Work order
Among the records that follow, how many lines include the string "reverse"? Only the number is wanted.
*** Extracted records Section Begins ***
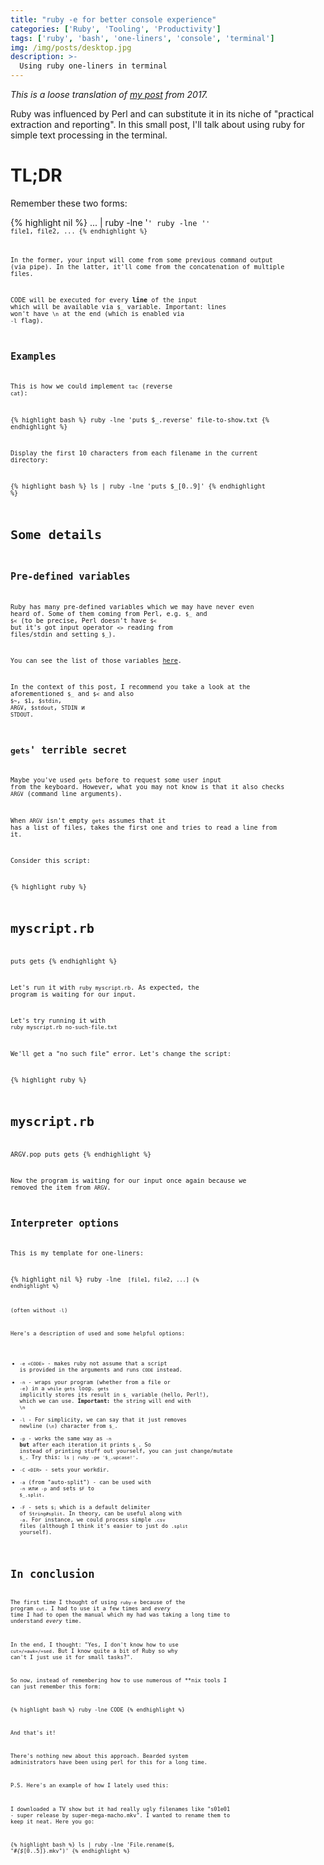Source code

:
 ```yaml
---
title: "ruby -e for better console experience"
categories: ['Ruby', 'Tooling', 'Productivity']
tags: ['ruby', 'bash', 'one-liners', 'console', 'terminal']
img: /img/posts/desktop.jpg
description: >-
  Using ruby one-liners in terminal
---
```


*This is a loose translation of [my post](https://habr.com/en/post/339544/) from 2017.*

Ruby was influenced by Perl and can substitute it in its niche of "practical
extraction and reporting". In this small post, I'll talk about using ruby for
simple text processing in the terminal.

<!--more-->


# TL;DR

Remember these two forms:

{% highlight nil %}
... | ruby -lne '<CODE>'
ruby -lne '<CODE>' file1, file2, ...
{% endhighlight %}

In the former, your input will come from some previous command output (via
pipe). In the latter, it'll come from the concatenation of multiple files.

CODE will be executed for every **line** of the input which will be available via
`$_` variable. Important: lines won't have `\n` at the end (which is enabled via
`-l` flag).


## Examples

This is how we could implement `tac` (reverse `cat`):

{% highlight bash %}
ruby -lne 'puts $_.reverse' file-to-show.txt
{% endhighlight %}

Display the first 10 characters from each filename in the current directory:

{% highlight bash %}
ls | ruby -lne 'puts $_[0..9]'
{% endhighlight %}


# Some details


## Pre-defined variables

Ruby has many pre-defined variables which we may have never even heard
of. Some of them coming from Perl, e.g. `$_` and `$<` (to be precise, Perl
doesn't have `$<` but it's got input operator `<>` reading from files/stdin and
setting `$_`).

You can see the list of those variables [here](https://ruby-doc.org/core-2.4.2/doc/globals_rdoc.html).

In the context of this post, I recommend you take a look at the aforementioned
`$_` and `$<` and also `$~`, `$1`, `$stdin`, `ARGV`, `$stdout`, `STDIN` и
`STDOUT`.


## `gets`' terrible secret

Maybe you've used `gets` before to request some user input from the keyboard.
However, what you may not know is that it also checks `ARGV` (command line
arguments).

When `ARGV` isn't empty `gets` assumes that it has a list of files, takes the
first one and tries to read a line from it.

Consider this script:

{% highlight ruby %}
# myscript.rb
puts gets
{% endhighlight %}

Let's run it with `ruby myscript.rb`. As expected, the program is waiting for
our input.

Let's try running it with `ruby myscript.rb no-such-file.txt`

We'll get a "no such file" error. Let's change the script:

{% highlight ruby %}
# myscript.rb
ARGV.pop
puts gets
{% endhighlight %}

Now the program is waiting for our input once again because we removed the item
from `ARGV`.


## Interpreter options

This is my template for one-liners:

{% highlight nil %}
ruby -lne <CODE> [file1, file2, ...]
{% endhighlight %}

(often without `-l`)

Here's a description of used and some helpful options:

-   `-e <CODE>` - makes ruby not assume that a script is provided in the arguments
    and runs `CODE` instead.
-   `-n` - wraps your program (whether from a file or `-e`) in a `while gets`
    loop. `gets` implicitly stores its result in `$_` variable (hello, Perl!),
    which we can use. **Important:** the string will end with `\n`
-   `-l` - For simplicity, we can say that it just removes newline (`\n`)
    character from `$_`.
-   `-p` - works the same way as `-n` **but** after each iteration it prints `$_`.
    So instead of printing stuff out yourself, you can just change/mutate `$_`.
    Try this: `ls | ruby -pe '$_.upcase!'`.
-   `-C <DIR>` - sets your workdir.
-   `-a` (from "auto-split") - can be used with `-n` или `-p` and sets `$F` to
    `$_.split`.
-   `-F` - sets `$;` which is a default delimiter of `String#split`. In theory,
    can be useful along with `-a`. For instance, we could process simple `.csv`
    files (although I think it's easier to just do `.split` yourself).


# In conclusion

The first time I thought of using `ruby-e` because of the program `cut`. I had
to use it a few times and *every* time I had to open the manual which my had was
taking a long time to understand *every* time.

In the end, I thought: "Yes, I don't know how to use `cut=/=awk=/=sed`. But I
know quite a bit of Ruby so why can't I just use it for small tasks?".

So now, instead of remembering how to use numerous of \*\*nix tools I can just
remember this form:

{% highlight bash %}
ruby -lne CODE
{% endhighlight %}

And that's it!

There's nothing new about this approach. Bearded system administrators have been
using perl for this for a long time.

P.S. Here's an example of how I lately used this:

I downloaded a TV show but it had really ugly filenames like "s01e01 - super
release by super-mega-macho.mkv". I wanted to rename them to keep it neat. Here
you go:

{% highlight bash %}
ls | ruby -lne 'File.rename($_, "#{$_[0..5]}.mkv")'
{% endhighlight %}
*** Extracted records Section Ends ***
Solution
2